The Age Discrimination in Employment Act of 1967 (ADEA) prohibits workplace discrimination against individuals who are age 40 and older. The ADEA prohibits businesses from making personnel decisions based on age. Employers cannot refuse to hire an employee or terminate their employment because of their age. Likewise, employers may not discriminate against an individual because of their age, with respect to wages, terms, conditions, or privileges of employment.

The law also prohibits retaliation against employees who oppose unlawful age discrimination or age-based harassment.

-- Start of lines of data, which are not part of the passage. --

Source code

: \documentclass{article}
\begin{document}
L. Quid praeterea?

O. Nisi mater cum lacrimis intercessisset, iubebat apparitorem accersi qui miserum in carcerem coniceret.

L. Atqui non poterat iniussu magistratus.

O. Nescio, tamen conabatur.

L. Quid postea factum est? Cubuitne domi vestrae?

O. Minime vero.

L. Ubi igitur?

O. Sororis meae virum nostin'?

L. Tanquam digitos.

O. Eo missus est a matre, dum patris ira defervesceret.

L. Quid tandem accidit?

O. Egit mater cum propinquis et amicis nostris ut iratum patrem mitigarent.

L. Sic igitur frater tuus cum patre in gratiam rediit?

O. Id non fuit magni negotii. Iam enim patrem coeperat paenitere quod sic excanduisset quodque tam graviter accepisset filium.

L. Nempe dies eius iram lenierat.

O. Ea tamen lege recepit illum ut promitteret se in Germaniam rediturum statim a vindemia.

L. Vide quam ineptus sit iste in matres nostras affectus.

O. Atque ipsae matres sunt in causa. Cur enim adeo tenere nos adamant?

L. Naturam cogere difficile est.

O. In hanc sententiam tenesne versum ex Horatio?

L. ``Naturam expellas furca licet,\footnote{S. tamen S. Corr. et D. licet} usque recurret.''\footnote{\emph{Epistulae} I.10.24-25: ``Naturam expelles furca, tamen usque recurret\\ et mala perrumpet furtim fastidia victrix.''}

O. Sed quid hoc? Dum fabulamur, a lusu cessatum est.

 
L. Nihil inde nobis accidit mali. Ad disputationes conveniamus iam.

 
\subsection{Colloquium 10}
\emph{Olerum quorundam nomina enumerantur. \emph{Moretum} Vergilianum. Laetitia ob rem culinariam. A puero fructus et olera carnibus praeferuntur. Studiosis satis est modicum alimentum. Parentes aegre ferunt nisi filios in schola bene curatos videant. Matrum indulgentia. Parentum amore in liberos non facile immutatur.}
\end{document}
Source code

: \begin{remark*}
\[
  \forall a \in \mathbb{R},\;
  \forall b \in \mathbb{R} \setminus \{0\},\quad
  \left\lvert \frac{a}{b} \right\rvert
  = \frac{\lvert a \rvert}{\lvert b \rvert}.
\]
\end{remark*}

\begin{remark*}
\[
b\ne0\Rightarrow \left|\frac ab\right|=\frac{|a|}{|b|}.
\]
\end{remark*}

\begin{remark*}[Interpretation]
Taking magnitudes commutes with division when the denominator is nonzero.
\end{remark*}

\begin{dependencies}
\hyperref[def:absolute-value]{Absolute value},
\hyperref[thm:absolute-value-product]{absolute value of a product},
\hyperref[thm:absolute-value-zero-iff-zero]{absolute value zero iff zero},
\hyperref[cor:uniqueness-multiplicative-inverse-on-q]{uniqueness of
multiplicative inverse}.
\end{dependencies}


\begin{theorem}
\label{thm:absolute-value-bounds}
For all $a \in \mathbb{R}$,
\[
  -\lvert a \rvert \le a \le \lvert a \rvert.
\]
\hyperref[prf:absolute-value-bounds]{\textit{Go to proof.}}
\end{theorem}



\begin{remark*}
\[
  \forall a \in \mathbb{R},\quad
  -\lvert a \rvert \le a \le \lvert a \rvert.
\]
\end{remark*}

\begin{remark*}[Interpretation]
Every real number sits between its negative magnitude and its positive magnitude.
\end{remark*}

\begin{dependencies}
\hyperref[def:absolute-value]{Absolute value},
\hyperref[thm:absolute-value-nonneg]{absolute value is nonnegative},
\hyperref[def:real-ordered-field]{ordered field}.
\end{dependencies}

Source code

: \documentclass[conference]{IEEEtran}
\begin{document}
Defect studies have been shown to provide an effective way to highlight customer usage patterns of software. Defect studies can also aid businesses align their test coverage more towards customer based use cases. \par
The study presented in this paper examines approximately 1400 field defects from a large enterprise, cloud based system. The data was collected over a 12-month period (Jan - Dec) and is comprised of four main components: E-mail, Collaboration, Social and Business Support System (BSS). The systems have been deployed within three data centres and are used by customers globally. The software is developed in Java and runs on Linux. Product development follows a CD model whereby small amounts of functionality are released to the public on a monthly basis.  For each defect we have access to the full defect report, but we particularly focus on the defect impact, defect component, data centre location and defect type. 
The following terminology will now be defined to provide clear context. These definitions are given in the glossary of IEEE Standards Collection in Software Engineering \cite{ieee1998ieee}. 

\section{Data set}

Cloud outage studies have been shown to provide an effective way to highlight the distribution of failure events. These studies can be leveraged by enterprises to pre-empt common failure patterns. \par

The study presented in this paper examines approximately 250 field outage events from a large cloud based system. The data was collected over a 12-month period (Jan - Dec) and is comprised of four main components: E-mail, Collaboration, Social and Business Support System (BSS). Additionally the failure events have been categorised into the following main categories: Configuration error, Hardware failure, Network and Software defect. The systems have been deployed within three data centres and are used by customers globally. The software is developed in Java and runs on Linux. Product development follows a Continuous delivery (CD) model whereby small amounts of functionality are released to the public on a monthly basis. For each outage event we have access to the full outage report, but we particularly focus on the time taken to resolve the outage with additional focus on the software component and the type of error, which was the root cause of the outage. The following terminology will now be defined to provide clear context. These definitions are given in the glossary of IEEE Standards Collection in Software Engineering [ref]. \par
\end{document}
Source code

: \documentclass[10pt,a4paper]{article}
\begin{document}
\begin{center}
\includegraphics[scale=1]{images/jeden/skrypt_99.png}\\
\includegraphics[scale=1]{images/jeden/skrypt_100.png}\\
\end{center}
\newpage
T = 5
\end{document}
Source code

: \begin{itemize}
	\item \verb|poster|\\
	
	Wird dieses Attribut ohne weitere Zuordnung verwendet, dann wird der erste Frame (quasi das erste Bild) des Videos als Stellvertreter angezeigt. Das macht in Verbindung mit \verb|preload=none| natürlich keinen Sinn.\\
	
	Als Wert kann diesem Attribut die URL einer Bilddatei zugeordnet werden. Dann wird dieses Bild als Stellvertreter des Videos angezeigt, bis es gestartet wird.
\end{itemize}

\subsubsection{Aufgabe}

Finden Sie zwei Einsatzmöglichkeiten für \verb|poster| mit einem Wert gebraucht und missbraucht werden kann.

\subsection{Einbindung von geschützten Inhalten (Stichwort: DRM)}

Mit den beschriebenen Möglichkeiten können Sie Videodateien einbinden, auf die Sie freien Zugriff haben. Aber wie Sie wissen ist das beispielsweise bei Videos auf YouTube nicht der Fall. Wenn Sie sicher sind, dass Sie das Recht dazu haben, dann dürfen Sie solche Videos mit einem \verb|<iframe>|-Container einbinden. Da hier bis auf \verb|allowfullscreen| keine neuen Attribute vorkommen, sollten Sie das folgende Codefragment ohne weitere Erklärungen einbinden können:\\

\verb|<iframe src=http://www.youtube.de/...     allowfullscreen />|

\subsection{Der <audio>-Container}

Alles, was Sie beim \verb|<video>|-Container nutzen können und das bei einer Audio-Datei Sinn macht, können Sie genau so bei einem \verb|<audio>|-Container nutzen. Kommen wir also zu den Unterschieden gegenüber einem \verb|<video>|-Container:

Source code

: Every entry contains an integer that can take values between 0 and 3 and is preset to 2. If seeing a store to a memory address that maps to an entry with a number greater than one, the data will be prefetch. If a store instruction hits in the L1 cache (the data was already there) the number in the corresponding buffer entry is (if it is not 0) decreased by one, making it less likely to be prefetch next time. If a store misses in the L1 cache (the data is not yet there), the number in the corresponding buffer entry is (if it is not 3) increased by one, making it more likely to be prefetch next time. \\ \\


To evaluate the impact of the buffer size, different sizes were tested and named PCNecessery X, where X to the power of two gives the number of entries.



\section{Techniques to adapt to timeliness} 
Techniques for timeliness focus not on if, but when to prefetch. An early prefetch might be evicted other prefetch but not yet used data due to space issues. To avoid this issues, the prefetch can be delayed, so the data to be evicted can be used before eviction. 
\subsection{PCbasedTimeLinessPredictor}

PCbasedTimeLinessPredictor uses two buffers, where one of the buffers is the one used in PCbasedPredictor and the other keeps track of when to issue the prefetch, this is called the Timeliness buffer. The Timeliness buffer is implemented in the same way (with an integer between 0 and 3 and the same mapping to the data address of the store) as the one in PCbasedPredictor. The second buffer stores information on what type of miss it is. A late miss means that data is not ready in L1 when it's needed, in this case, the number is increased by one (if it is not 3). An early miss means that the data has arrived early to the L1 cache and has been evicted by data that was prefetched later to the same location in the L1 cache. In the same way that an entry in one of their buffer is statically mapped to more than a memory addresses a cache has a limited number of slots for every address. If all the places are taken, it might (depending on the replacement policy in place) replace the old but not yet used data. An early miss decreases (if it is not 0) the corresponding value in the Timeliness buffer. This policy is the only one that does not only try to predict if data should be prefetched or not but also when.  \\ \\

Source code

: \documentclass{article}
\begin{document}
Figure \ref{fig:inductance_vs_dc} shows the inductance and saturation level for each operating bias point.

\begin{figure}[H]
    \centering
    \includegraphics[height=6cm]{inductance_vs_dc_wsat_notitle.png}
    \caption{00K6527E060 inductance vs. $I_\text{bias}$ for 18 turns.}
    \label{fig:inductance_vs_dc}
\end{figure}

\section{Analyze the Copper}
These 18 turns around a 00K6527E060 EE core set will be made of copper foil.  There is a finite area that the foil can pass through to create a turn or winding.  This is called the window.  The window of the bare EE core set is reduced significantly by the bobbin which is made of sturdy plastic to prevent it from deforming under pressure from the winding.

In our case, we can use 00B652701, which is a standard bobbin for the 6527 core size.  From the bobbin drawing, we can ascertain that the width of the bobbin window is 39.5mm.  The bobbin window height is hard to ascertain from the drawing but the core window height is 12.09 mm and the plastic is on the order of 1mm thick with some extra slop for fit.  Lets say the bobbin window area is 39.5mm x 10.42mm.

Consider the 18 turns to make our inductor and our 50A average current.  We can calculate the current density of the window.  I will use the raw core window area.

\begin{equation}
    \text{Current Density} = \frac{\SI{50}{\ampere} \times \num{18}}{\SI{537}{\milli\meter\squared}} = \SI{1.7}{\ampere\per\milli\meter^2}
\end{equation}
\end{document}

Older Workers Benefit Protection Act

In 1990, Congress amended the ADEA to include the Older Workers Benefit Protection Act (OWBPA), which has important implications for employees 40 and over who have been terminated or offered severance. Often, an employer offers a terminated employee compensation in exchange for their release of all claims against the company. In many circumstances, for such a release of claims to be valid, the company must do the following:

  1. Include a simple waiver of claims in a written agreement;
  2. Provide additional compensation to which the employee was not already entitled in exchange for the waiver of claims;
  3. Specifically refer to the OWBPA in the written agreement;
  4. State that the individual cannot waive rights that arise after the date of the agreement;
  5. Advise the individual, in writing, of their right to consult with an attorney; and
  6. Provide a period of at least 21 days to review the agreement (and a seven-day revocation period to change their mind).


If you believe your employer has discriminated against you, based on your age or another protected status, Thatcher Zavaro & Mani can advise you. If your employer violated your rights, then you may be entitled to additional compensation or additional severance. Thatcher Zavaro & Mani frequently reviews severance agreements and advises employees of their rights under the ADEA and OWBPA.

We also review severance agreements for businesses to ensure full compliance with the ADEA and OWBPA. Failure to comply with the OWBPA can prevent enforcement of a severance agreement and release of claims. To schedule an appointment with an attorneys who specializes in age discrimination law, please contact us at 301-850-1246. We serve clients in Maryland, Virginia and Washington, D.C.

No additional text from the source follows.